Starting with the line that contains "- 🔭 Atualmente" and stopping after the line that contains "### Ferramentas e", return each line below exactly as written, with no others.

Supplied material:
'''
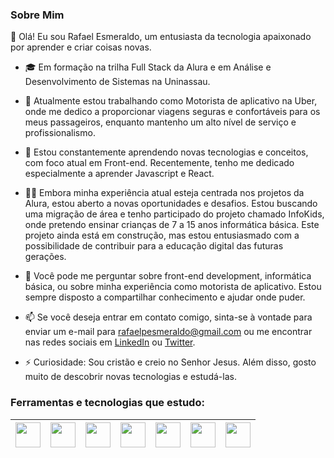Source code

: ### Sobre Mim

👋 Olá! Eu sou Rafael Esmeraldo, um entusiasta da tecnologia apaixonado por aprender e criar coisas novas.

- 🎓 Em formação na trilha Full Stack da Alura e em Análise e Desenvolvimento de Sistemas na Uninassau.

- 🔭 Atualmente estou trabalhando como Motorista de aplicativo na Uber, onde me dedico a proporcionar viagens seguras e confortáveis para os meus passageiros, enquanto mantenho um alto nível de serviço e profissionalismo.
  
- 🌱 Estou constantemente aprendendo novas tecnologias e conceitos, com foco atual em Front-end. Recentemente, tenho me dedicado especialmente a aprender Javascript e React.

- 👨‍💻 Embora minha experiência atual esteja centrada nos projetos da Alura, estou aberto a novas oportunidades e desafios. Estou buscando uma migração de área e tenho participado do projeto chamado InfoKids, onde pretendo ensinar crianças de 7 a 15 anos informática básica. Este projeto ainda está em construção, mas estou entusiasmado com a possibilidade de contribuir para a educação digital das futuras gerações.

- 💬 Você pode me perguntar sobre front-end development, informática básica, ou sobre minha experiência como motorista de aplicativo. Estou sempre disposto a compartilhar conhecimento e ajudar onde puder.

- 📫 Se você deseja entrar em contato comigo, sinta-se à vontade para enviar um e-mail para rafaelpesmeraldo@gmail.com ou me encontrar nas redes sociais em [LinkedIn](https://www.linkedin.com/in/rafael-esmeraldo-95b555297/) ou [Twitter](https://twitter.com/RafinhaPE).

- ⚡ Curiosidade: Sou cristão e creio no Senhor Jesus. Além disso, gosto muito de descobrir novas tecnologias e estudá-las.

### Ferramentas e tecnologias que estudo:

| <img src="https://cdn.jsdelivr.net/gh/devicons/devicon@latest/icons/html5/html5-original-wordmark.svg" width="40" height="40" /> | <img src="https://cdn.jsdelivr.net/gh/devicons/devicon@latest/icons/css3/css3-original-wordmark.svg" width="40" height="40" /> | <img src="https://cdn.jsdelivr.net/gh/devicons/devicon@latest/icons/javascript/javascript-original.svg" width="40" height="40" /> | <img src="https://cdn.jsdelivr.net/gh/devicons/devicon@latest/icons/git/git-original.svg" width="40" height="40" /> | <img src="https://cdn.jsdelivr.net/gh/devicons/devicon@latest/icons/github/github-original-wordmark.svg" width="40" height="40" /> | <img src="https://cdn.jsdelivr.net/gh/devicons/devicon@latest/icons/githubcodespaces/githubcodespaces-original.svg" width="40" height="40" /> | <img src="https://cdn.jsdelivr.net/gh/devicons/devicon@latest/icons/vscode/vscode-original-wordmark.svg" width="40" height="40" /> |
|---|---|---|---|---|---|---|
'''
Task result:
- 🔭 Atualmente estou trabalhando como Motorista de aplicativo na Uber, onde me dedico a proporcionar viagens seguras e confortáveis para os meus passageiros, enquanto mantenho um alto nível de serviço e profissionalismo.
  
- 🌱 Estou constantemente aprendendo novas tecnologias e conceitos, com foco atual em Front-end. Recentemente, tenho me dedicado especialmente a aprender Javascript e React.

- 👨‍💻 Embora minha experiência atual esteja centrada nos projetos da Alura, estou aberto a novas oportunidades e desafios. Estou buscando uma migração de área e tenho participado do projeto chamado InfoKids, onde pretendo ensinar crianças de 7 a 15 anos informática básica. Este projeto ainda está em construção, mas estou entusiasmado com a possibilidade de contribuir para a educação digital das futuras gerações.

- 💬 Você pode me perguntar sobre front-end development, informática básica, ou sobre minha experiência como motorista de aplicativo. Estou sempre disposto a compartilhar conhecimento e ajudar onde puder.

- 📫 Se você deseja entrar em contato comigo, sinta-se à vontade para enviar um e-mail para rafaelpesmeraldo@gmail.com ou me encontrar nas redes sociais em [LinkedIn](https://www.linkedin.com/in/rafael-esmeraldo-95b555297/) ou [Twitter](https://twitter.com/RafinhaPE).

- ⚡ Curiosidade: Sou cristão e creio no Senhor Jesus. Além disso, gosto muito de descobrir novas tecnologias e estudá-las.

### Ferramentas e tecnologias que estudo:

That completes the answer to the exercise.